Action item = Only the lines from the start of the data through the one containing "Make ECG measuring" belong in your answer; return them exactly.
··· Dataset records ···
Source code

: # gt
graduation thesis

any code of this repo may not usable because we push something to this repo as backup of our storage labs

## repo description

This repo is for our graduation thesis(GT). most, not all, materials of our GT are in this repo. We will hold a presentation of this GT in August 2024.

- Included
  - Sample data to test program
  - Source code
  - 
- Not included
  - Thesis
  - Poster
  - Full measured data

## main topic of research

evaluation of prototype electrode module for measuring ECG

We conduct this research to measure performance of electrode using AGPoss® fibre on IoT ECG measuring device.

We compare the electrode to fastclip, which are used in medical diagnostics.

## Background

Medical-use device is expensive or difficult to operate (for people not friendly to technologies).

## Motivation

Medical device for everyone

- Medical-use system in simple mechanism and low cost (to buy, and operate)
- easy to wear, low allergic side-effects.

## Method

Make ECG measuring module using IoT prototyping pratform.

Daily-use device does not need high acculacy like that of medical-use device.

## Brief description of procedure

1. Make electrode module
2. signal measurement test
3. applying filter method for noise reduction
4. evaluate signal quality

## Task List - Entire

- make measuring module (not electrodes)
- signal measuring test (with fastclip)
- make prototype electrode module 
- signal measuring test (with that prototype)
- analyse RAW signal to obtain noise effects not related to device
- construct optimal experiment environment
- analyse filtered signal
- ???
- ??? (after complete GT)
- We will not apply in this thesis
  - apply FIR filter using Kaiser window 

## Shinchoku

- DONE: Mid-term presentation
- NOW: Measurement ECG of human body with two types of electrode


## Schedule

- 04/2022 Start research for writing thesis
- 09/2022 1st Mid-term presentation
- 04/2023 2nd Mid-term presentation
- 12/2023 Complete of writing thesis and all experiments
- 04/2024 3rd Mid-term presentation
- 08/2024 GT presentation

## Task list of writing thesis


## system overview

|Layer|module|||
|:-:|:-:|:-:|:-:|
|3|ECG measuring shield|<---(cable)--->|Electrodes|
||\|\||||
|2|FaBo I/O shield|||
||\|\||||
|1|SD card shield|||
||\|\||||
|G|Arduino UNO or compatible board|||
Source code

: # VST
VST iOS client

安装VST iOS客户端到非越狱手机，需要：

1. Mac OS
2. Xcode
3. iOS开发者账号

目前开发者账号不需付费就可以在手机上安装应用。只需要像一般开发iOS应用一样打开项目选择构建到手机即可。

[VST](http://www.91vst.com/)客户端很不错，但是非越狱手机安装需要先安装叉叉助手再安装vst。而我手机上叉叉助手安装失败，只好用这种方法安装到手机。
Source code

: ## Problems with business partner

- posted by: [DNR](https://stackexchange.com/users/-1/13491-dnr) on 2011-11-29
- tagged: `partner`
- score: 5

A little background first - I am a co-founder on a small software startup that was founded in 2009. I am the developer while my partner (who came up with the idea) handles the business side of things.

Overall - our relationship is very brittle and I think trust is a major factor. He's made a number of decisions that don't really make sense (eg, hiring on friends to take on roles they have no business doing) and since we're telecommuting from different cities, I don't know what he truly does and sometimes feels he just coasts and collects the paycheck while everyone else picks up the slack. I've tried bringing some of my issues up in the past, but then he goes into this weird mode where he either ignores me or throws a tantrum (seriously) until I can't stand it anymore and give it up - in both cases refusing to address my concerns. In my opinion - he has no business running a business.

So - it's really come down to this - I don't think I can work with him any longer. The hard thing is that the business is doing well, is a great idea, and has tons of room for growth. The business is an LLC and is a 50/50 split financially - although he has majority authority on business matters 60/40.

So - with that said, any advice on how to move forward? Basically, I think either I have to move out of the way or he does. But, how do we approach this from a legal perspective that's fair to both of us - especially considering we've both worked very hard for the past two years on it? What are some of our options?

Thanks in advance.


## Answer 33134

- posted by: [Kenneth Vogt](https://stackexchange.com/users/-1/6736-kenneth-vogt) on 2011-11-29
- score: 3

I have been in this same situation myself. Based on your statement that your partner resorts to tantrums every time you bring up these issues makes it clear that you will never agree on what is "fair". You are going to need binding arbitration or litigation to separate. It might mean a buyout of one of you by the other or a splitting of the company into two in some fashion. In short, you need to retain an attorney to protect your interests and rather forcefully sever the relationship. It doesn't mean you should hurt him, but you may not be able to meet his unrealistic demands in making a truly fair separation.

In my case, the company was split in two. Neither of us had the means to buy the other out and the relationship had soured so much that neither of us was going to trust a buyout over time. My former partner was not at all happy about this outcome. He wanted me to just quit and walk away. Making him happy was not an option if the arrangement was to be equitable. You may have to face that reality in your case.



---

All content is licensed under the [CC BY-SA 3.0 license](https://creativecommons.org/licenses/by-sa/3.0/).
···
Written reply =
Source code

: # gt
graduation thesis

any code of this repo may not usable because we push something to this repo as backup of our storage labs

## repo description

This repo is for our graduation thesis(GT). most, not all, materials of our GT are in this repo. We will hold a presentation of this GT in August 2024.

- Included
  - Sample data to test program
  - Source code
  - 
- Not included
  - Thesis
  - Poster
  - Full measured data

## main topic of research

evaluation of prototype electrode module for measuring ECG

We conduct this research to measure performance of electrode using AGPoss® fibre on IoT ECG measuring device.

We compare the electrode to fastclip, which are used in medical diagnostics.

## Background

Medical-use device is expensive or difficult to operate (for people not friendly to technologies).

## Motivation

Medical device for everyone

- Medical-use system in simple mechanism and low cost (to buy, and operate)
- easy to wear, low allergic side-effects.

## Method

Make ECG measuring module using IoT prototyping pratform.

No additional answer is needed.